## How to complete this task
Your output must consist solely of the lines from the one containing "适当的兴趣和反应的女人才能逐渐发现。然而，故意保持模棱两可的另一个原因是为了消除女性认为男人默认心理的 JBY 动态。" through the end of the records, reproduced exactly.

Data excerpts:
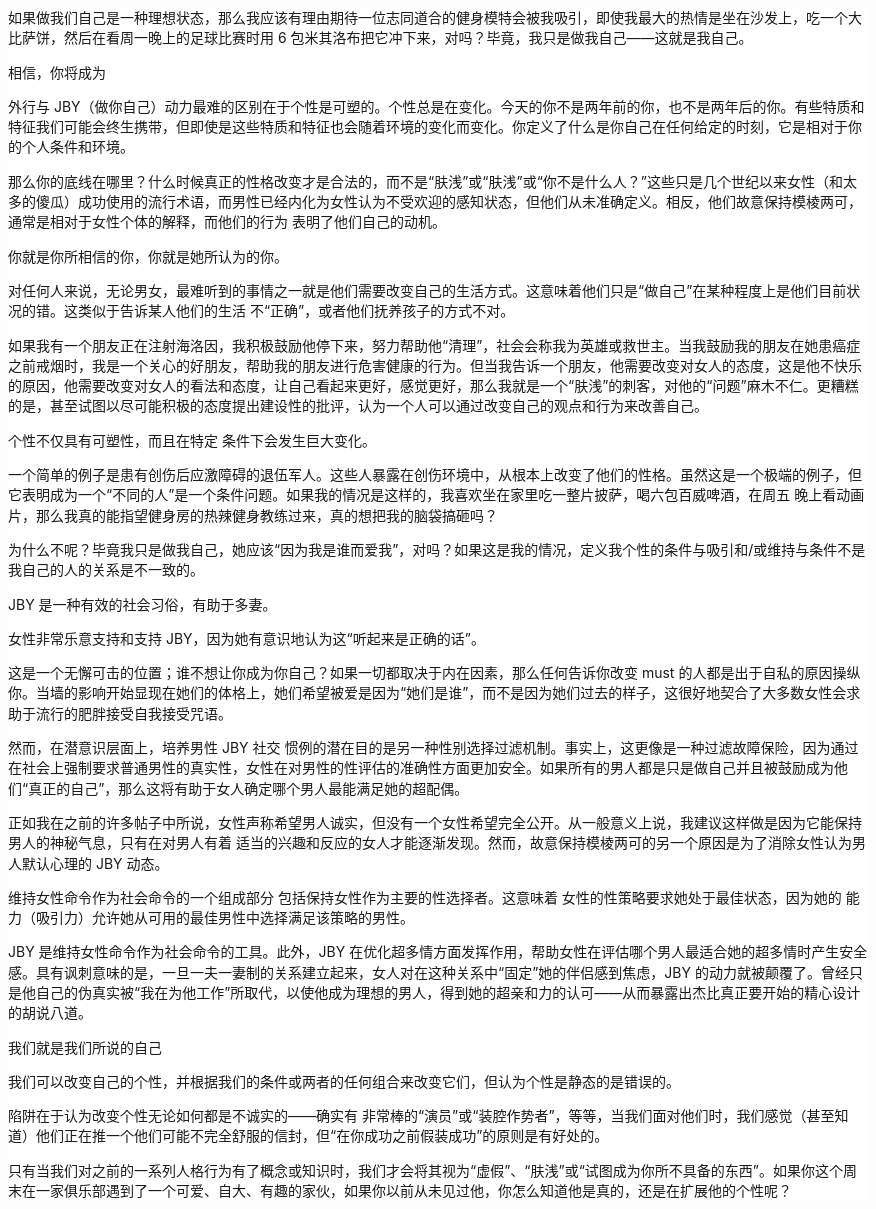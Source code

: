 如果做我们自己是一种理想状态，那么我应该有理由期待一位志同道合的健身模特会被我吸引，即使我最大的热情是坐在沙发上，吃一个大比萨饼，然后在看周一晚上的足球比赛时用 6 包米其洛布把它冲下来，对吗？毕竟，我只是做我自己——这就是我自己。

相信，你将成为

外行与 JBY（做你自己）动力最难的区别在于个性是可塑的。个性总是在变化。今天的你不是两年前的你，也不是两年后的你。有些特质和特征我们可能会终生携带，但即使是这些特质和特征也会随着环境的变化而变化。你定义了什么是你自己在任何给定的时刻，它是相对于你的个人条件和环境。

那么你的底线在哪里？什么时候真正的性格改变才是合法的，而不是“肤浅”或“肤浅”或“你不是什么人？”这些只是几个世纪以来女性（和太多的傻瓜）成功使用的流行术语，而男性已经内化为女性认为不受欢迎的感知状态，但他们从未准确定义。相反，他们故意保持模棱两可，通常是相对于女性个体的解释，而他们的行为
表明了他们自己的动机。

你就是你所相信的你，你就是她所认为的你。

对任何人来说，无论男女，最难听到的事情之一就是他们需要改变自己的生活方式。这意味着他们只是“做自己”在某种程度上是他们目前状况的错。这类似于告诉某人他们的生活
不“正确”，或者他们抚养孩子的方式不对。

如果我有一个朋友正在注射海洛因，我积极鼓励他停下来，努力帮助他“清理”，社会会称我为英雄或救世主。当我鼓励我的朋友在她患癌症之前戒烟时，我是一个关心的好朋友，帮助我的朋友进行危害健康的行为。但当我告诉一个朋友，他需要改变对女人的态度，这是他不快乐的原因，他需要改变对女人的看法和态度，让自己看起来更好，感觉更好，那么我就是一个“肤浅”的刺客，对他的“问题”麻木不仁。更糟糕的是，甚至试图以尽可能积极的态度提出建设性的批评，认为一个人可以通过改变自己的观点和行为来改善自己。

个性不仅具有可塑性，而且在特定
条件下会发生巨大变化。

一个简单的例子是患有创伤后应激障碍的退伍军人。这些人暴露在创伤环境中，从根本上改变了他们的性格。虽然这是一个极端的例子，但它表明成为一个“不同的人”是一个条件问题。如果我的情况是这样的，我喜欢坐在家里吃一整片披萨，喝六包百威啤酒，在周五
晚上看动画片，那么我真的能指望健身房的热辣健身教练过来，真的想把我的脑袋搞砸吗？

为什么不呢？毕竟我只是做我自己，她应该“因为我是谁而爱我”，对吗？如果这是我的情况，定义我个性的条件与吸引和/或维持与条件不是我自己的人的关系是不一致的。

JBY 是一种有效的社会习俗，有助于多妻。

女性非常乐意支持和支持 JBY，因为她有意识地认为这“听起来是正确的话”。

这是一个无懈可击的位置；谁不想让你成为你自己？如果一切都取决于内在因素，那么任何告诉你改变 must 的人都是出于自私的原因操纵你。当墙的影响开始显现在她们的体格上，她们希望被爱是因为“她们是谁”，而不是因为她们过去的样子，这很好地契合了大多数女性会求助于流行的肥胖接受自我接受咒语。

然而，在潜意识层面上，培养男性 JBY 社交
惯例的潜在目的是另一种性别选择过滤机制。事实上，这更像是一种过滤故障保险，因为通过在社会上强制要求普通男性的真实性，女性在对男性的性评估的准确性方面更加安全。如果所有的男人都是只是做自己并且被鼓励成为他们“真正的自己”，那么这将有助于女人确定哪个男人最能满足她的超配偶。

正如我在之前的许多帖子中所说，女性声称希望男人诚实，但没有一个女性希望完全公开。从一般意义上说，我建议这样做是因为它能保持男人的神秘气息，只有在对男人有着
适当的兴趣和反应的女人才能逐渐发现。然而，故意保持模棱两可的另一个原因是为了消除女性认为男人默认心理的 JBY 动态。

维持女性命令作为社会命令的一个组成部分
包括保持女性作为主要的性选择者。这意味着
女性的性策略要求她处于最佳状态，因为她的
能力（吸引力）允许她从可用的最佳男性中选择满足该策略的男性。

JBY 是维持女性命令作为社会命令的工具。此外，JBY 在优化超多情方面发挥作用，帮助女性在评估哪个男人最适合她的超多情时产生安全感。具有讽刺意味的是，一旦一夫一妻制的关系建立起来，女人对在这种关系中“固定”她的伴侣感到焦虑，JBY 的动力就被颠覆了。曾经只是他自己的伪真实被“我在为他工作”所取代，以使他成为理想的男人，得到她的超亲和力的认可——从而暴露出杰比真正要开始的精心设计的胡说八道。

我们就是我们所说的自己

我们可以改变自己的个性，并根据我们的条件或两者的任何组合来改变它们，但认为个性是静态的是错误的。 

陷阱在于认为改变个性无论如何都是不诚实的——确实有
非常棒的“演员”或“装腔作势者”，等等，当我们面对他们时，我们感觉（甚至知道）他们正在推一个他们可能不完全舒服的信封，但“在你成功之前假装成功”的原则是有好处的。

只有当我们对之前的一系列人格行为有了概念或知识时，我们才会将其视为“虚假”、“肤浅”或“试图成为你所不具备的东西”。如果你这个周末在一家俱乐部遇到了一个可爱、自大、有趣的家伙，如果你以前从未见过他，你怎么知道他是真的，还是在扩展他的个性呢？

## Solution for this problem
适当的兴趣和反应的女人才能逐渐发现。然而，故意保持模棱两可的另一个原因是为了消除女性认为男人默认心理的 JBY 动态。

维持女性命令作为社会命令的一个组成部分
包括保持女性作为主要的性选择者。这意味着
女性的性策略要求她处于最佳状态，因为她的
能力（吸引力）允许她从可用的最佳男性中选择满足该策略的男性。

JBY 是维持女性命令作为社会命令的工具。此外，JBY 在优化超多情方面发挥作用，帮助女性在评估哪个男人最适合她的超多情时产生安全感。具有讽刺意味的是，一旦一夫一妻制的关系建立起来，女人对在这种关系中“固定”她的伴侣感到焦虑，JBY 的动力就被颠覆了。曾经只是他自己的伪真实被“我在为他工作”所取代，以使他成为理想的男人，得到她的超亲和力的认可——从而暴露出杰比真正要开始的精心设计的胡说八道。

我们就是我们所说的自己

我们可以改变自己的个性，并根据我们的条件或两者的任何组合来改变它们，但认为个性是静态的是错误的。 

陷阱在于认为改变个性无论如何都是不诚实的——确实有
非常棒的“演员”或“装腔作势者”，等等，当我们面对他们时，我们感觉（甚至知道）他们正在推一个他们可能不完全舒服的信封，但“在你成功之前假装成功”的原则是有好处的。

只有当我们对之前的一系列人格行为有了概念或知识时，我们才会将其视为“虚假”、“肤浅”或“试图成为你所不具备的东西”。如果你这个周末在一家俱乐部遇到了一个可爱、自大、有趣的家伙，如果你以前从未见过他，你怎么知道他是真的，还是在扩展他的个性呢？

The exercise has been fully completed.